Craig W. Jones, FACHE, President, Oklahoma Hospital Association said today that, "Many of Oklahoma's ‘safety-net' hospitals in their communities continue to experience increasing numbers of uninsured patients treated through their emergency departments, or admitted with chronic conditions that have gone unmanaged.  The DSH program has been a critical source of payment for these providers while they also cope with chronic workforce shortages.  Extending the 16% DSH increases this program's funding is an essential element in helping them maintain the basic levels of care required in their communities."

Val Schott, Director, Oklahoma State University Center for Health Sciences, Center for Rural Health, said, "DSH payments are important for rural hospitals as well as their urban counterparts.  DSH payments provide much needed funding for rural qualifying hospitals that are either too large to be a Critical Access Hospital or are located in too close proximity to another hospital.  DSH funding is important for those eligible hospitals in order to continue care for a large uninsured population.  This funding should be increased, not decreased until such time as we as a society find a method of providing insured health coverage for all our residents."


Under current law, DSH payments are subject to a series of caps, both on the amount of DSH money an individual hospital can receive (hospital-specific DSH caps) as well as on the total amount of DSH payments within a state (state DSH allotments).  The amount of the state-by-state allotments was established in 1991 based on the size of a state's DSH program at that time.  While some states had fairly robust programs in 1991 and therefore have fairly generous caps, many states were left with very low DSH caps. 

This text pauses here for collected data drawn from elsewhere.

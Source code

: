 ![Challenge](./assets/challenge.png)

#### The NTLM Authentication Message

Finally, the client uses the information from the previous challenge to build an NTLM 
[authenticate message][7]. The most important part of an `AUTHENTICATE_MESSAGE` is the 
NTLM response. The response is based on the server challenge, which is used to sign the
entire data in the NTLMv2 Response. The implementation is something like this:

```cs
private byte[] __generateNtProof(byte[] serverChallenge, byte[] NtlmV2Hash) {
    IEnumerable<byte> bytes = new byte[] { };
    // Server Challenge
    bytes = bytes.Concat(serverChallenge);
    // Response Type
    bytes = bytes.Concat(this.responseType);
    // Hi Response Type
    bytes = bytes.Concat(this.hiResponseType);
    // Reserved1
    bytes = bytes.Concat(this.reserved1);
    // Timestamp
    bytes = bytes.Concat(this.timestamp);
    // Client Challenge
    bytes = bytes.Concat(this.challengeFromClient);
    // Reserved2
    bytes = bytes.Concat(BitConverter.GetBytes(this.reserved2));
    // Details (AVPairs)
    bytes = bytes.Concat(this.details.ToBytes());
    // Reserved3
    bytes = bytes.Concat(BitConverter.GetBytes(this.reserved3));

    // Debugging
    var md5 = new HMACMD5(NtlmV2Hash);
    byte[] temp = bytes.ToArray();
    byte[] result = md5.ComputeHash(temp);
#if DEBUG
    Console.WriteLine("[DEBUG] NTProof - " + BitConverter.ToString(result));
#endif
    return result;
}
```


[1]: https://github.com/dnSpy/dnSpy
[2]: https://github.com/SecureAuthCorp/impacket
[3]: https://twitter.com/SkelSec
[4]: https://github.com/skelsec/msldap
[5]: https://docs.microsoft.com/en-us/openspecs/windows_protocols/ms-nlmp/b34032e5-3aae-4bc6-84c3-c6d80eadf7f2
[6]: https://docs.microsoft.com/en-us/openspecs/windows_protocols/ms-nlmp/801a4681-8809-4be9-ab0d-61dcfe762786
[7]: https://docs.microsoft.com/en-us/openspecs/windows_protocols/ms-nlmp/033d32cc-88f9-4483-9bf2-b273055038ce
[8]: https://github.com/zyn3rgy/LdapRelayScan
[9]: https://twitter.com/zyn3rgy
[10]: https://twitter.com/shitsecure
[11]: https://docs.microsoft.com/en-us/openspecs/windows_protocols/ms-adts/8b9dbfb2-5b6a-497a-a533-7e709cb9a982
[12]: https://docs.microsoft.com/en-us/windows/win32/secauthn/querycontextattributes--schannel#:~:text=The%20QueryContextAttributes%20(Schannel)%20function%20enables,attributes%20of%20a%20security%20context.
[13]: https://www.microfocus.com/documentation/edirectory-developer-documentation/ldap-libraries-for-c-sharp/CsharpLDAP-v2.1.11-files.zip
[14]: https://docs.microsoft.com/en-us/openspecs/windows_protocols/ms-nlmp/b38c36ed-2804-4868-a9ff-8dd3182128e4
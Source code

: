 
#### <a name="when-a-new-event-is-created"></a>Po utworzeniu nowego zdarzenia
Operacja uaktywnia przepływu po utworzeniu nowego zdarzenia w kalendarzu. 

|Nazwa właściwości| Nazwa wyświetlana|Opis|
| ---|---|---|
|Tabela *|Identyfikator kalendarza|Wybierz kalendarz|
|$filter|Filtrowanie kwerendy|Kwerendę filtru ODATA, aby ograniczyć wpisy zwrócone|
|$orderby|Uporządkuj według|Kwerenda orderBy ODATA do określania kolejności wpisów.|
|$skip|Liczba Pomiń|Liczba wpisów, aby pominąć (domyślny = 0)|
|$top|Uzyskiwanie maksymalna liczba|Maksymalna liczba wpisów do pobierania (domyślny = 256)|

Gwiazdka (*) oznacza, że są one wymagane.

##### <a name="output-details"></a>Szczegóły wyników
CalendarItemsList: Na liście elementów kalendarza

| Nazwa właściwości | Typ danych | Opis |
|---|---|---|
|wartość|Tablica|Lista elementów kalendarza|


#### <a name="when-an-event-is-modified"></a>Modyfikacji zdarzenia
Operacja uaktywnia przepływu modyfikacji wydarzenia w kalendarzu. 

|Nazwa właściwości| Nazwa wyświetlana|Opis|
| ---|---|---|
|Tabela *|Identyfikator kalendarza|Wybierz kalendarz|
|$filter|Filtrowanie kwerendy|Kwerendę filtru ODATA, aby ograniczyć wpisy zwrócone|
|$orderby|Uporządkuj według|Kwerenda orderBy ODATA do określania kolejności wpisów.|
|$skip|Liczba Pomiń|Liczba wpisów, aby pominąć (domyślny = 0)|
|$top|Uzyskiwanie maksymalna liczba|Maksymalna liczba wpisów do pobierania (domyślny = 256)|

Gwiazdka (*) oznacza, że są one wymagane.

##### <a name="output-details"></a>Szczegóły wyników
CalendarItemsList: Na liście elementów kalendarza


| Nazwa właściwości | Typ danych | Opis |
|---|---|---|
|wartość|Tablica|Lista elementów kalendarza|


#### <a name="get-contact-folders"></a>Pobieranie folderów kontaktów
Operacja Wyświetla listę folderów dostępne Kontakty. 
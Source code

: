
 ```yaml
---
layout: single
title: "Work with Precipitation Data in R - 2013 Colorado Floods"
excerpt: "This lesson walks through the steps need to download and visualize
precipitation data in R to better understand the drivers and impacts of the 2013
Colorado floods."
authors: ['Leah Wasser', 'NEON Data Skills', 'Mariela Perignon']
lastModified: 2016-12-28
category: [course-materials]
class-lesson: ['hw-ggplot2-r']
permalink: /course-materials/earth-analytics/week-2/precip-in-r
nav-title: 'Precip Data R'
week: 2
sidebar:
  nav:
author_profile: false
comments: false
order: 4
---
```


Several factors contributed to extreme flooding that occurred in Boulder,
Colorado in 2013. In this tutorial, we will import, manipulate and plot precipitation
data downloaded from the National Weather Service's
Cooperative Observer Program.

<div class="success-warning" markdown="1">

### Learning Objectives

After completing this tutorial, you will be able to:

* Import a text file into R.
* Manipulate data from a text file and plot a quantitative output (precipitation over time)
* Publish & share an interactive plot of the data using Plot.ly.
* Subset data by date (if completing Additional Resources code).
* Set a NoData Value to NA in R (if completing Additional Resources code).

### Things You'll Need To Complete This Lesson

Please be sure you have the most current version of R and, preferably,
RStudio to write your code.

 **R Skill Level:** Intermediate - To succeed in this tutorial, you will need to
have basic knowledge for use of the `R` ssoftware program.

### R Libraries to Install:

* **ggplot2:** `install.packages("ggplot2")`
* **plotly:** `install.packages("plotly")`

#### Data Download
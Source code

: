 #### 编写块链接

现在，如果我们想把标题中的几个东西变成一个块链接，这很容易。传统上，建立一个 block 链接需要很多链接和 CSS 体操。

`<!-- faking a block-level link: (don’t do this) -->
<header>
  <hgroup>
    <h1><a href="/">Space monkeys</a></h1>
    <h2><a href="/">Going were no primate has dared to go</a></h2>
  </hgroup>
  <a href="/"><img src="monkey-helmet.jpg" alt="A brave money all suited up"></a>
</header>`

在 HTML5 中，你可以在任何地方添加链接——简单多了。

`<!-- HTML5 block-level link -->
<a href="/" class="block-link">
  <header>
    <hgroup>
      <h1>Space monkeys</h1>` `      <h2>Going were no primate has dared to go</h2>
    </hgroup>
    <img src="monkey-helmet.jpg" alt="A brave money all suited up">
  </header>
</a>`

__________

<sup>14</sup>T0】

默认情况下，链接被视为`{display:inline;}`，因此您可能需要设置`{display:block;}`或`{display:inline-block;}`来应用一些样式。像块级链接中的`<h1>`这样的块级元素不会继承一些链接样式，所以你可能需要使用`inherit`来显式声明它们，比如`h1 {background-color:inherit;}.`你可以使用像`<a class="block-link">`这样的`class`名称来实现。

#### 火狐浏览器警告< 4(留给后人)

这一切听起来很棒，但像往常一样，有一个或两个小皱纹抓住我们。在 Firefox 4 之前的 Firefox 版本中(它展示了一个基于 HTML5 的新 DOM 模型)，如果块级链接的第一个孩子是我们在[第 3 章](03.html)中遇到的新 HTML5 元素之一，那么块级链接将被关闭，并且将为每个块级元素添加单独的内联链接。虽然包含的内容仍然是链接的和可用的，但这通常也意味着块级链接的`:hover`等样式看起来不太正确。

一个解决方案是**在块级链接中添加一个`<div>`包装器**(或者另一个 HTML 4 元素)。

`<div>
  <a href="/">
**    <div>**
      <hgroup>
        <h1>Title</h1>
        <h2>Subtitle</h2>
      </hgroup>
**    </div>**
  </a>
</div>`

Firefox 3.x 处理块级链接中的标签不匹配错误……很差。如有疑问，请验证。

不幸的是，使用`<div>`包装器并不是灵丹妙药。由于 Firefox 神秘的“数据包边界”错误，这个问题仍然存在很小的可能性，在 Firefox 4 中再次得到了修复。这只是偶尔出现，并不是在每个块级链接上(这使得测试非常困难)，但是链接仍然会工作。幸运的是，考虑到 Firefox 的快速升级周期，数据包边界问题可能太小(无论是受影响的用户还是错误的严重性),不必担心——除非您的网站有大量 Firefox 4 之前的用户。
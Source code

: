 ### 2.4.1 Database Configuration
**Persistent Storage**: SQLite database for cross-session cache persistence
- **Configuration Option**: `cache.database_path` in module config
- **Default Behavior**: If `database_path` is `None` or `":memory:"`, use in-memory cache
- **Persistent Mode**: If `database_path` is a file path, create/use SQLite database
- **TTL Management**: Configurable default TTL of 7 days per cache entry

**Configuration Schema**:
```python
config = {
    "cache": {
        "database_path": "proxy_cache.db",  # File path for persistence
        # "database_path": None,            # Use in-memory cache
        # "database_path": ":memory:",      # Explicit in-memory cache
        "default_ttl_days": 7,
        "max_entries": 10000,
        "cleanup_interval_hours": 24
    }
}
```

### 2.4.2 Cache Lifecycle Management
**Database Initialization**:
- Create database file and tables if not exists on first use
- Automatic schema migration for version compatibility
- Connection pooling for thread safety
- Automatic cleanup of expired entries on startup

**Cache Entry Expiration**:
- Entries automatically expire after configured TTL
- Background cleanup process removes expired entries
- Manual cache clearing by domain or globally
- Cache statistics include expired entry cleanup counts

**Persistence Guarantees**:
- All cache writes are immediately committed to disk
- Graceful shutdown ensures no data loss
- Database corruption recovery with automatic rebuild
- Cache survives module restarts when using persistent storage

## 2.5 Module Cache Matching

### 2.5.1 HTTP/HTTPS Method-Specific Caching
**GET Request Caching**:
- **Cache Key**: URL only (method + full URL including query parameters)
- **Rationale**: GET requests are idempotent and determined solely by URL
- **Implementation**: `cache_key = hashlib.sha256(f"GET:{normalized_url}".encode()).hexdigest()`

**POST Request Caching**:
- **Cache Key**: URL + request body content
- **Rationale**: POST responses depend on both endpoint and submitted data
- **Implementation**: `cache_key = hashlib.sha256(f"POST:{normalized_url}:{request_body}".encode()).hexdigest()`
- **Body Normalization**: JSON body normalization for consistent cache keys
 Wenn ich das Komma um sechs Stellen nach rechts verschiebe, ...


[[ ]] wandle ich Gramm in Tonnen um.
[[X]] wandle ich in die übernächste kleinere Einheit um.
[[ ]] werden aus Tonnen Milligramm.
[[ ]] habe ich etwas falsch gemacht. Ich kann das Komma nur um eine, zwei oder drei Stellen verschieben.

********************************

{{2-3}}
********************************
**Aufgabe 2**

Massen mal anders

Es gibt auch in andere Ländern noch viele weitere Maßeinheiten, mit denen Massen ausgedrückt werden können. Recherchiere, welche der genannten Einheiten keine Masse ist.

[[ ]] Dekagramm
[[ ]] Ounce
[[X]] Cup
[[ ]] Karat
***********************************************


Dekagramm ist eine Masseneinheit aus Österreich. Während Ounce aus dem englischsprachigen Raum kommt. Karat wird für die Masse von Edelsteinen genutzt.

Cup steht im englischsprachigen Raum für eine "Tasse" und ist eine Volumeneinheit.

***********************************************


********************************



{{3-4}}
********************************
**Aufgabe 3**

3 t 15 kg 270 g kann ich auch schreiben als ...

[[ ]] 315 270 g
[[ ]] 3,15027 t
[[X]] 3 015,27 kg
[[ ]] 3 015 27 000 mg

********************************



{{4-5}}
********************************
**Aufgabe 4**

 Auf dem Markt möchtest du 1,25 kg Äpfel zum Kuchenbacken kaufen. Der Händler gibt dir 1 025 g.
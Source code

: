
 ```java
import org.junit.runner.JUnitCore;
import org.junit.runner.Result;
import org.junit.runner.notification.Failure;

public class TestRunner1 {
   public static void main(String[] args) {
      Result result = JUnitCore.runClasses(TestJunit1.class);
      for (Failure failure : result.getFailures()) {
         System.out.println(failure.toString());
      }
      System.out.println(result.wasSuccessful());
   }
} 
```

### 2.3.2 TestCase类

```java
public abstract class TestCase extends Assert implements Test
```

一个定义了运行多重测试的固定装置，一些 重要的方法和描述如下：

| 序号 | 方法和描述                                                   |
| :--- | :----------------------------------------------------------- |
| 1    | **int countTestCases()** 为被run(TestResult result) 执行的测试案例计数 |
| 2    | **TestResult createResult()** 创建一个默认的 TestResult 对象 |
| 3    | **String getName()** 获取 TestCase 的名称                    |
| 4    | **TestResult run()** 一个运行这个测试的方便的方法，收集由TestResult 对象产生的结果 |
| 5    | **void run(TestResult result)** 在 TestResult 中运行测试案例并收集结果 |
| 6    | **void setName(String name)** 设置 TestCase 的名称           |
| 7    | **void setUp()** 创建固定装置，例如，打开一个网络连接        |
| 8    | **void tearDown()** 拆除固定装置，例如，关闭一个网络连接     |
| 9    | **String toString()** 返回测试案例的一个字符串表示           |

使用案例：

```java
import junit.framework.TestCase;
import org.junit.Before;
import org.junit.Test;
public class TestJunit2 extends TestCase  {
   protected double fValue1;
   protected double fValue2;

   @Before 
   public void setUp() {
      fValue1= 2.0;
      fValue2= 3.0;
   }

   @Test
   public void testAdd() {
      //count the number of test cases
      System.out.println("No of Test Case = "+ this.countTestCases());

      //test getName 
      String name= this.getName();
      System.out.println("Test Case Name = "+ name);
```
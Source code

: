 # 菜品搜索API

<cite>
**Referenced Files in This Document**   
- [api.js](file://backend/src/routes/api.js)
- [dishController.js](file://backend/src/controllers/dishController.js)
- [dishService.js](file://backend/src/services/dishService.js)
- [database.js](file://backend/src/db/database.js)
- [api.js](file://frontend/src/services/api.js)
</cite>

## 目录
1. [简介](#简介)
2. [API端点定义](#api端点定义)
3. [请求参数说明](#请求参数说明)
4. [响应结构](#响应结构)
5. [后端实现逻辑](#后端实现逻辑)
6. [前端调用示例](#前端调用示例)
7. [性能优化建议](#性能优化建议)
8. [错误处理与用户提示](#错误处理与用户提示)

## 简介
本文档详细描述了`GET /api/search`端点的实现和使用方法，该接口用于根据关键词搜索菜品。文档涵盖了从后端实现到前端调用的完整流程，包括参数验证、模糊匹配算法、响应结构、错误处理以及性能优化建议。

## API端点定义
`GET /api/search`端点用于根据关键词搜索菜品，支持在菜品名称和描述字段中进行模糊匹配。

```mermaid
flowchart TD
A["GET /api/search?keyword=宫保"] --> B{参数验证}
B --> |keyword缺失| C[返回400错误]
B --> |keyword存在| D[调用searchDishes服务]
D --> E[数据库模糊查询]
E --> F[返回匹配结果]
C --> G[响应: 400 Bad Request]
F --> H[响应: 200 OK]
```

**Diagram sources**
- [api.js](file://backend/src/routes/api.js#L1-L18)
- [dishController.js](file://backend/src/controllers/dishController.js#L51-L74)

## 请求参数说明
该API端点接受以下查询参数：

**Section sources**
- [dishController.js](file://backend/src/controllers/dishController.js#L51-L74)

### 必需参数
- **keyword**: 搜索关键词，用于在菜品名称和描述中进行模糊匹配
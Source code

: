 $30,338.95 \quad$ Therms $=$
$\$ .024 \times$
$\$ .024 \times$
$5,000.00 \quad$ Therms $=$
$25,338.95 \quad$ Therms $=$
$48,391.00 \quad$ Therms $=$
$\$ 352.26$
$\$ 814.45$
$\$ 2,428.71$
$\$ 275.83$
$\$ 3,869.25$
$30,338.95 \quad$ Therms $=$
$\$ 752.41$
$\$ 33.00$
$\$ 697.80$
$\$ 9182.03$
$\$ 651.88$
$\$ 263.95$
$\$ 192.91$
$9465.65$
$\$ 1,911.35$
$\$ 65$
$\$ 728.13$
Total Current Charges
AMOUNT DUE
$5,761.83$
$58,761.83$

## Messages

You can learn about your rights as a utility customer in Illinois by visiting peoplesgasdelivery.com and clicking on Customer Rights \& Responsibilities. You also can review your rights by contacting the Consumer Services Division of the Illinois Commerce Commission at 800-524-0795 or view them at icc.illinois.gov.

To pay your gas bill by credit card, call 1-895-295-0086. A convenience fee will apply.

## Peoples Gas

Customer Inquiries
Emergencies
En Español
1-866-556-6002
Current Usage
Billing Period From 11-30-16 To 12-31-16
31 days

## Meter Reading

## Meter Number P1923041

In 2003, Congress passed the Medicare Modernization Act (MMA).  The MMA statutorily defined Low DSH states as those states where DSH expenditures are less than 3 percent of total Medicaid expenditures as of FY 2000.  They provided these states with a 16 percent annual funding increase to their DSH allotments through FY 2008.  After FY 2008, low DSH states will only receive limited consumer price index inflation adjustments, so if the definition is extended through 2005, the following states will continue to receive the 16 percent increase until DSH payments are equalized throughout the country: Oklahoma, Alaska, Idaho, Montana, Oregon, Arizona, Iowa, Nebraska, South Dakota, Arkansas, Maine, New Mexico, Utah, Delaware, Maryland, North Dakota, Wisconsin, Florida, Minnesota, and Wyoming.